La cuvée (término con el que se denomina a un vino espumante superior) a la que hace referencia no es otra que el hoy célebre Cristal, que inicialmente y hasta la Revolución Rusa de 1917 se destinaba exclusivamente a la cava familiar del zar. De hecho la etiqueta exhibe los blasones de esa casa real.

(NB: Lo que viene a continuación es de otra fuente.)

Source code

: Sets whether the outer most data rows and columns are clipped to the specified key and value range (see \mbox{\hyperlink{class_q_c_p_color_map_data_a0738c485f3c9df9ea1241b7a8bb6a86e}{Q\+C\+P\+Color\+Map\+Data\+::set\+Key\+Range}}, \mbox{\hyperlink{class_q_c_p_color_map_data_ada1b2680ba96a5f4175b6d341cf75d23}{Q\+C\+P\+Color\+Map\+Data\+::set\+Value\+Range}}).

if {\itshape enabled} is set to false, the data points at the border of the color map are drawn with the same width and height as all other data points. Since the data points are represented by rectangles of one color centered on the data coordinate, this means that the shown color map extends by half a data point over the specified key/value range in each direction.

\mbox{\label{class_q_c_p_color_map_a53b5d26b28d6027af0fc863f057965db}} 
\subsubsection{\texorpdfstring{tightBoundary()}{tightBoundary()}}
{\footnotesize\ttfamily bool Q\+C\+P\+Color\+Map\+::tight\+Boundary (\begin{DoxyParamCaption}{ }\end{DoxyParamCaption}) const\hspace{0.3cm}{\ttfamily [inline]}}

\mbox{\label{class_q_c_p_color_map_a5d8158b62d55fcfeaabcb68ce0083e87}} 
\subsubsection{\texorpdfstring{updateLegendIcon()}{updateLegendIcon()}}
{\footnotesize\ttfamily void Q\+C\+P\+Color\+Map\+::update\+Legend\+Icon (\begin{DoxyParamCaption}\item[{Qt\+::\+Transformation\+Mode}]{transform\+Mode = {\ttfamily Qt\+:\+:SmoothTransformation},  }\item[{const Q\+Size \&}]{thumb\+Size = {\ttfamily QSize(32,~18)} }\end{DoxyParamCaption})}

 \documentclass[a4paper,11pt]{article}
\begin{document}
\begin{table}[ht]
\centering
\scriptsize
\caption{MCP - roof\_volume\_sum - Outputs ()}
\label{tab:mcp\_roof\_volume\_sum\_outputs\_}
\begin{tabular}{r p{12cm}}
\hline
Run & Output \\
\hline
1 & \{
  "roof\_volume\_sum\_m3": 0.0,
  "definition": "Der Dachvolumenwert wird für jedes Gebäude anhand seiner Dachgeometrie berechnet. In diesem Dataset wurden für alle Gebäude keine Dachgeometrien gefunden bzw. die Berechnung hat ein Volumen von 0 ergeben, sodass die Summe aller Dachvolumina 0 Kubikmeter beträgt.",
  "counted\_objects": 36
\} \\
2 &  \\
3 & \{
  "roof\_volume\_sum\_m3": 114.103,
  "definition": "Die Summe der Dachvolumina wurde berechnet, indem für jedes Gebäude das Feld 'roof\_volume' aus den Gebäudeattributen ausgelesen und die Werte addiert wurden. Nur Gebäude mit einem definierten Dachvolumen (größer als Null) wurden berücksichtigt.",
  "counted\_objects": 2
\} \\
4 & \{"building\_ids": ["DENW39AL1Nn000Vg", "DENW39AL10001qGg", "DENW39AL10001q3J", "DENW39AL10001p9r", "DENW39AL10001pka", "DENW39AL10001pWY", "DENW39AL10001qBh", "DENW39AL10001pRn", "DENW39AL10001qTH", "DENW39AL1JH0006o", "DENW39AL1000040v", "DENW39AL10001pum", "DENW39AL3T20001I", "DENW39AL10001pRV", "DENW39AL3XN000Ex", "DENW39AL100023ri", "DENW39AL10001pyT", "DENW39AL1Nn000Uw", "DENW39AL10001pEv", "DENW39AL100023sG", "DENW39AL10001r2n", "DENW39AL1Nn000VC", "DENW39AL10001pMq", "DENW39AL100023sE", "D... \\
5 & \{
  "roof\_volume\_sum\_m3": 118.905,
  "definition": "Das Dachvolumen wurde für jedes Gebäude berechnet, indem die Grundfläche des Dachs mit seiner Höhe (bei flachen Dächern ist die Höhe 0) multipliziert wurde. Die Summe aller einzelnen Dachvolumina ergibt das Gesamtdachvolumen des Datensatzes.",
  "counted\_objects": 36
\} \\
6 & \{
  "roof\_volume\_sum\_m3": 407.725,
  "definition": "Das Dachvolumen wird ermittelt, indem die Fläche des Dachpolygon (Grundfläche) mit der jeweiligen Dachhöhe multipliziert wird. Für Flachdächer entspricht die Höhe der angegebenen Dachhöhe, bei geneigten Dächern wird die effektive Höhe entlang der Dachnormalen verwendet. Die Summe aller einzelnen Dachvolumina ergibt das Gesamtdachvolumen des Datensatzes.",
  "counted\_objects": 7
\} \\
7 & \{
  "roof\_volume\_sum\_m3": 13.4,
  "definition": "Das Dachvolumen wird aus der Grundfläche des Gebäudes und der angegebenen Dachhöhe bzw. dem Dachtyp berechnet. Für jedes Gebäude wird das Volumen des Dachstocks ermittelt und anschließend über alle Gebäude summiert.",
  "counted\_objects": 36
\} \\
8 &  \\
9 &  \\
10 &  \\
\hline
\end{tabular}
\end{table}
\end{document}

Al igual que la cápsula de la botella, la etiqueta es dorada, lo que en esa época funcionaba como un indicador de que se trataba del mejor vino de la casa.
Sin embargo, las demás características que distinguen a la botella de Cristal de otras de Champagne tienen más que ver con los temores del zar Alejandro II. Como tenía miedo de sufrir un nuevo atentado (había sufrido ya dos en 1866 y 1873, y sufriría dos más en 1880 y en 1881, y este último le costó la vida) , solicitó que la botella sea transparente para que sea evidente si alguien introducía en el líquido un veneno, y sin la cavidad que suelen tener en su base las botellas de Champagne, para que nadie pudiera ocultar allí un artefacto explosivo.
Tras la caída del último zar durante la Revolución Rusa de 1917, Louis Roederer siguió elaborando Cristal –cuyo nombre proviene del “cristal de plomo”, que era la clase de vidrio con la que se elaboraba su botella– para disfrute de la familia propietaria de la maison hasta que en 1945 este espumante sale por primera vez a la venta al público.
Hip-hop, amor y odio
Cristal ingresó al actual milenio con una pátina de lujo y sofisticación que fue adoptada como símbolo de estatus por las estrellas de hip-hip, que incluso le hicieron lugar dentro de sus canciones: “Cristal para siempre/Juega en casa cuando hace calor”, rapeaba Notorious B.I.G en Brooklyn’s Finest.

Claro que no todos estaban contentos con esa exposición. Cuando se le preguntó a Frédéric Rouzaud, séptima generación de la familia Roederer y director ejecutivo de la maison, sobre la asociación de Cristal con el estilo de vida de las estrellas de hip-hop, la respuesta fue: “¿Qué podemos hacer? No podemos prohibir que la gente lo compre. Estoy seguro de que Dom Pérignon o Krug [contendientes de Cristal en la arena del Champagne de lujo] estarían encantados de contar con su clientela”.
A los raperos les disgustó el desaire. Jay-Z respondió: “Me enteré que el director general de Cristal considera la cultura hip-hop como una “atención no deseada”. Considero sus comentarios racistas y ya no apoyaré ninguno de sus productos”. Acto seguido, Jay-Z lanzó su propia marca de champán: Armand de Brignac.
La reputación de Cristal no sufrió mella alguna. Después de todo, ya habían superado embates más duros un siglo antes, por lo que siguieron firme en el trono de los grandes vinos del mundo.